In advanced medical imaging applications, precise manipulation of 3D volume-rendered images is crucial for improved diagnostic clarity and usability. To enhance user interaction and data precision, our team focused on integrating a CROP functionality within 3D volume-rendered images using the open-source Cornerstone3D library.
Background
Our application uses 3D volume rendering to visualize medical image data such as CT or MRI scans. While the rendering provided useful insights, users lacked the ability to isolate and examine specific regions of interest (ROIs) directly within the 3D volume. To address this limitation, we aimed to implement a CROP feature that enables interactive ROI selection and volume refinement.
Challenge
The primary challenges we faced included:
Interactivity: Allowing users to intuitively draw and adjust a Region of Interest (ROI) within a complex 3D environment.
Volume Manipulation: Modifying only the volume data within the ROI without disrupting the surrounding data.
Performance: Maintaining smooth performance and rendering speed while applying real-time changes to the volumetric data.
Integration: Seamlessly integrating the new functionality into our existing stack built with ReactJs and ElectronJs.
Solution
We successfully implemented the CROP functionality using Cornerstone3D, which provided flexible tools for volumetric data manipulation. Our approach included:
Interactive ROI Drawing: Enabled users to draw ROI boundaries directly over the rendered volume.
Mask Application: Applied a custom mask to isolate and preserve the voxel data inside the ROI while masking out external regions.
Volume Update: Dynamically updated the displayed volume in real-time to reflect the cropped output.

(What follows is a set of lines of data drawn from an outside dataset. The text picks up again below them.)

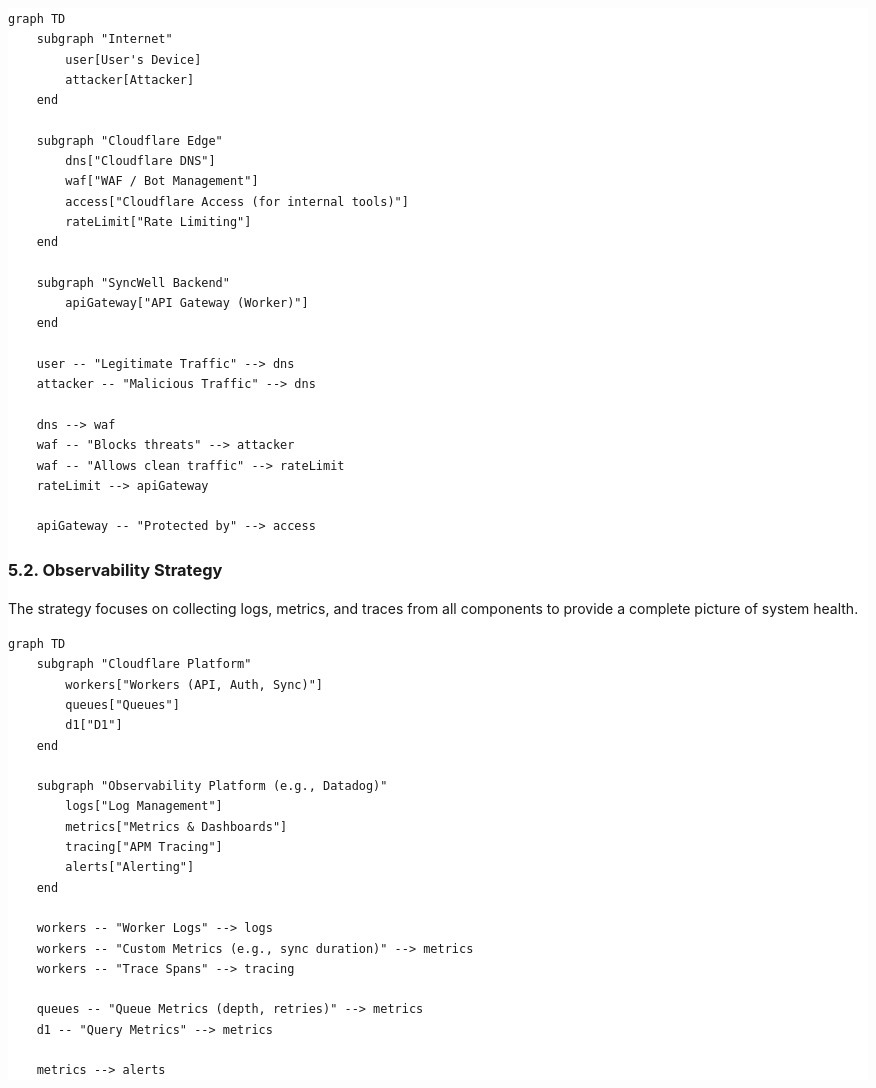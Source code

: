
 ```mermaid
graph TD
    subgraph "Internet"
        user[User's Device]
        attacker[Attacker]
    end

    subgraph "Cloudflare Edge"
        dns["Cloudflare DNS"]
        waf["WAF / Bot Management"]
        access["Cloudflare Access (for internal tools)"]
        rateLimit["Rate Limiting"]
    end

    subgraph "SyncWell Backend"
        apiGateway["API Gateway (Worker)"]
    end

    user -- "Legitimate Traffic" --> dns
    attacker -- "Malicious Traffic" --> dns

    dns --> waf
    waf -- "Blocks threats" --> attacker
    waf -- "Allows clean traffic" --> rateLimit
    rateLimit --> apiGateway

    apiGateway -- "Protected by" --> access
```

### 5.2. Observability Strategy
The strategy focuses on collecting logs, metrics, and traces from all components to provide a complete picture of system health.

```mermaid
graph TD
    subgraph "Cloudflare Platform"
        workers["Workers (API, Auth, Sync)"]
        queues["Queues"]
        d1["D1"]
    end

    subgraph "Observability Platform (e.g., Datadog)"
        logs["Log Management"]
        metrics["Metrics & Dashboards"]
        tracing["APM Tracing"]
        alerts["Alerting"]
    end

    workers -- "Worker Logs" --> logs
    workers -- "Custom Metrics (e.g., sync duration)" --> metrics
    workers -- "Trace Spans" --> tracing

    queues -- "Queue Metrics (depth, retries)" --> metrics
    d1 -- "Query Metrics" --> metrics

    metrics --> alerts
```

UI Integration: Integrated controls and ROI tools within the Electron-based desktop application, ensuring cross-platform support and a native user experience.
Outcome
Improved Usability: Users can now focus on specific areas of interest, significantly enhancing the diagnostic and analytical capabilities.
Precision Control: The CROP functionality allows for granular control over the volumetric data, enabling better segmentation and analysis.

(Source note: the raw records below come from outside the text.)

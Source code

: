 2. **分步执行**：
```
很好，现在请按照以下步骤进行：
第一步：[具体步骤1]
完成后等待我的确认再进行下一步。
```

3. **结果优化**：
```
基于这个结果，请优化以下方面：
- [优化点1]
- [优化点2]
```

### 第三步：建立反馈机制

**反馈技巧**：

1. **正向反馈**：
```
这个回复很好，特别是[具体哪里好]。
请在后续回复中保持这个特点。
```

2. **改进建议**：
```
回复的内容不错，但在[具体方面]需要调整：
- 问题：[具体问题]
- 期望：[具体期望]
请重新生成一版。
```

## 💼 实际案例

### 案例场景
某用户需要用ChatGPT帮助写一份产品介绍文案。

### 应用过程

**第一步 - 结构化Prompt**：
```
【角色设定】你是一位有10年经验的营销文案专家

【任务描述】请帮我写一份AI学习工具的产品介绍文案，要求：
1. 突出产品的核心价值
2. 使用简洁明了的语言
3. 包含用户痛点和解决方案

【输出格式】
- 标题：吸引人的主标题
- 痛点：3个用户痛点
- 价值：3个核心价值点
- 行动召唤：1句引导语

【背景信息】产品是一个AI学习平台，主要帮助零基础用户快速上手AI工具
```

Enhanced Workflow: Radiologists and researchers benefit from an optimized workflow where irrelevant or distracting volume data can be easily excluded.

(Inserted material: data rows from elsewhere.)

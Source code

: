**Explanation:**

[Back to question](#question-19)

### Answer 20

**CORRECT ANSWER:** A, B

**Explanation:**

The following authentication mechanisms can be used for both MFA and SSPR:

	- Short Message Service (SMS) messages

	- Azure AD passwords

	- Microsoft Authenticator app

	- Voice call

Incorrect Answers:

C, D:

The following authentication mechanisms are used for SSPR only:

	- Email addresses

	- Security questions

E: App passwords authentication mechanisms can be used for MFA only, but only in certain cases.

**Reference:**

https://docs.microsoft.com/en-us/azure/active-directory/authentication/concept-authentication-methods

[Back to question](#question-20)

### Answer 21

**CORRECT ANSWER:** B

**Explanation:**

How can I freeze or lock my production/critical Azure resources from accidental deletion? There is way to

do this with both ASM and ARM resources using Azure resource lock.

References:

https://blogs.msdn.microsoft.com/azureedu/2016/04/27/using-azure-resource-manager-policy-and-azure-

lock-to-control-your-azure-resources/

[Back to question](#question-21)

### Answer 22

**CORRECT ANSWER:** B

Performance Maintained: Thanks to efficient masking and rendering updates, performance remains smooth and responsive.
Conclusion
By integrating a CROP functionality using Cornerstone3D in our medical imaging application, we added a powerful tool for precision analysis within 3D rendered volumes. This enhancement not only empowers users with better control over volumetric data but also demonstrates the adaptability of open-source libraries like Cornerstone3D in real-world clinical and research scenarios.